How can you extend a Clojure protocol to another protocol?

Suppose I have two protocols:

(defprotocol A 
  (f [this]))

(defprotocol B 
  (g [x y]))

And I want to extend protocol B to all instances that support protocol A:

(extend-protocol A 
  String 
    (f [this] (.length this)))

(extend-protocol B 
  user.A
    (g [x y] (* (f x) (f y))))

The primary motivation is to avoid having to extend B separately to all the possible classes that A may be extended to, or even to unknown future classes that other people may extend A to (imagine if A was part of a public API, for example).

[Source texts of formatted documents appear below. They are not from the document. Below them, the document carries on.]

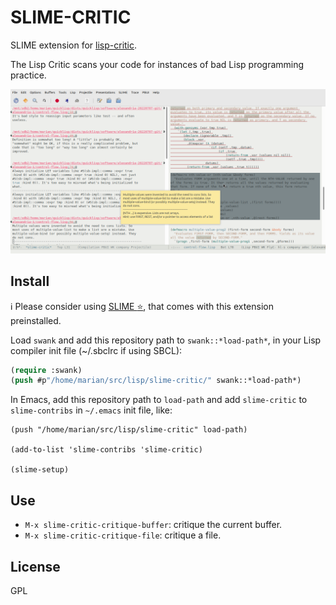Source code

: # SLIME-CRITIC

SLIME extension for [lisp-critic](https://github.com/g000001/lisp-critic "lisp-critic").

The Lisp Critic scans your code for instances of bad Lisp programming practice. 

![screenshot](screenshot.png "screenshot")

## Install

ℹ️ Please consider using [SLIME :star:](https://github.com/mmontone/slime-star), that comes with this extension preinstalled.

Load `swank` and add this repository path to `swank::*load-path*`, in your Lisp compiler init file (~/.sbclrc if using SBCL):

```lisp
(require :swank)
(push #p"/home/marian/src/lisp/slime-critic/" swank::*load-path*)
```

In Emacs, add this repository path to `load-path` and add `slime-critic` to `slime-contribs` in `~/.emacs` init file, like:

```
(push "/home/marian/src/lisp/slime-critic" load-path)

(add-to-list 'slime-contribs 'slime-critic)

(slime-setup)
```

## Use

- `M-x slime-critic-critique-buffer`: critique the current buffer.
- `M-x slime-critic-critique-file`: critique a file.

## License

GPL
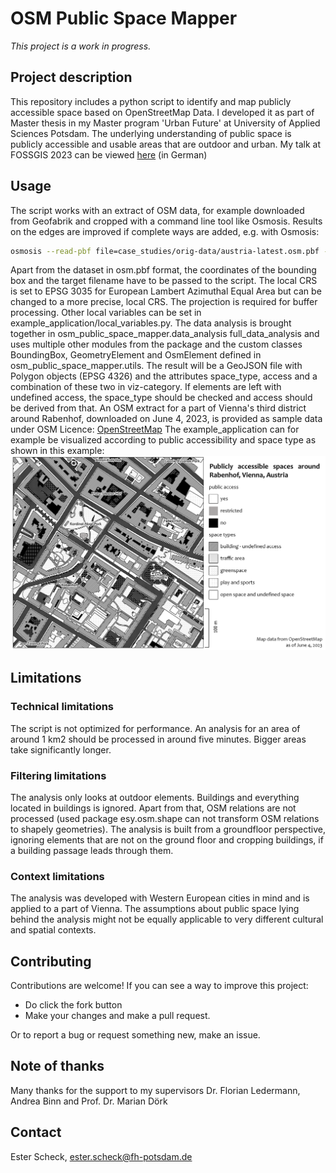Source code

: # OSM Public Space Mapper

*This project is a work in progress.*

## Project description
This repository includes a python script to identify and map publicly accessible space based on OpenStreetMap Data.
I developed it as part of Master thesis in my Master program 'Urban Future' at University of Applied Sciences Potsdam.
The underlying understanding of public space is publicly accessible and usable areas that are outdoor and urban.
My talk at FOSSGIS 2023 can be viewed [here](https://pretalx.com/fossgis2023/talk/Y77U8A/) (in German)

## Usage

The script works with an extract of OSM data, for example downloaded from Geofabrik and cropped with a command line tool like Osmosis.
Results on the edges are improved if complete ways are added, e.g. with Osmosis:

```bash
osmosis --read-pbf file=case_studies/orig-data/austria-latest.osm.pbf --bounding-box left=16.39885944803246 right=16.405590927719924 top=48.198866317671815 bottom=48.19436970139387 completeWays=yes --write-pbf case_studies/data/Rabenhof.osm.pbf
```
Apart from the dataset in osm.pbf format, the coordinates of the bounding box and the target filename have to be passed to the script.
The local CRS is set to EPSG 3035 for European Lambert Azimuthal Equal Area but can be changed to a more precise, local CRS.
The projection is required for buffer processing.
Other local variables can be set in example_application/local_variables.py.
The data analysis is brought together in osm_public_space_mapper.data_analysis
full_data_analysis and uses multiple other modules from the package and the custom classes BoundingBox, GeometryElement and OsmElement defined in osm_public_space_mapper.utils.
The result will be a GeoJSON file with Polygon objects (EPSG 4326) and the attributes space_type, access and a combination of these two in viz-category.
If elements are left with undefined access, the space_type should be checked and access should be derived from that.
An OSM extract for a part of Vienna's third district around Rabenhof, downloaded on June 4, 2023, is provided as sample data under OSM Licence: [OpenStreetMap](https://wiki.osmfoundation.org/wiki/Licence/Attribution_Guidelines)
The example_application can for example be visualized according to public accessibility and space type as shown in this example:
![visualization of publicly accessible space in the sample area around Rabenhof, Vienna](example_application/sample_visualization_Rabenhof.png)

## Limitations

### Technical limitations

The script is not optimized for performance.
An analysis for an area of around 1 km2 should be processed in around five minutes.
Bigger areas take significantly longer.

### Filtering limitations

The analysis only looks at outdoor elements.
Buildings and everything located in buildings is ignored.
Apart from that, OSM relations are not processed (used package esy.osm.shape can not transform OSM relations to shapely geometries).
The analysis is built from a groundfloor perspective, ignoring elements that are not on the ground floor and cropping buildings, if a building passage leads through them.

### Context limitations

The analysis was developed with Western European cities in mind and is applied to a part of Vienna.
The assumptions about public space lying behind the analysis might not be equally applicable to very different cultural and spatial contexts.

## Contributing

Contributions are welcome! If you can see a way to improve this project:

- Do click the fork button
- Make your changes and make a pull request.

Or to report a bug or request something new, make an issue.

## Note of thanks

Many thanks for the support to my supervisors Dr. Florian Ledermann, Andrea Binn and Prof. Dr. Marian Dörk

## Contact

Ester Scheck, [ester.scheck@fh-potsdam.de](mailto:ester.scheck@fh-potsdam.de)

However this doesn't work - you get something like the following:

(g "abc" "abcd")
=> #<IllegalArgumentException java.lang.IllegalArgumentException: 
No implementation of method: :g of protocol: #'user/B found for 
class: java.lang.String>

Is this possible at all? If not, is there a sensible workaround to achieve the same objective?

Upvotes: 11

Views: 3388

Answers (5)

fmnoise
fmnoise

Reputation: 109

in "Clojure applied" there's a recipe of extending protocol by protocol

(extend-protocol TaxedCost
  Object
  (taxed-cost [entity store]
    (if (satisfies? Cost entity)
      (do (extend-protocol TaxedCost
            (class entity)
            (taxed-cost [entity store]
              (* (cost entity store) (+ 1 (tax-rate store))))) 
          (taxed-cost entity store))
      (assert false (str "Unhandled entity: " entity)))))

actually nothing prevents you from simply extending protocol by another one

(extend-protocol TaxedCost 
  Cost
  (taxed-cost [entity store]
    (* (cost entity store) (+ 1 (tax-rate store)))))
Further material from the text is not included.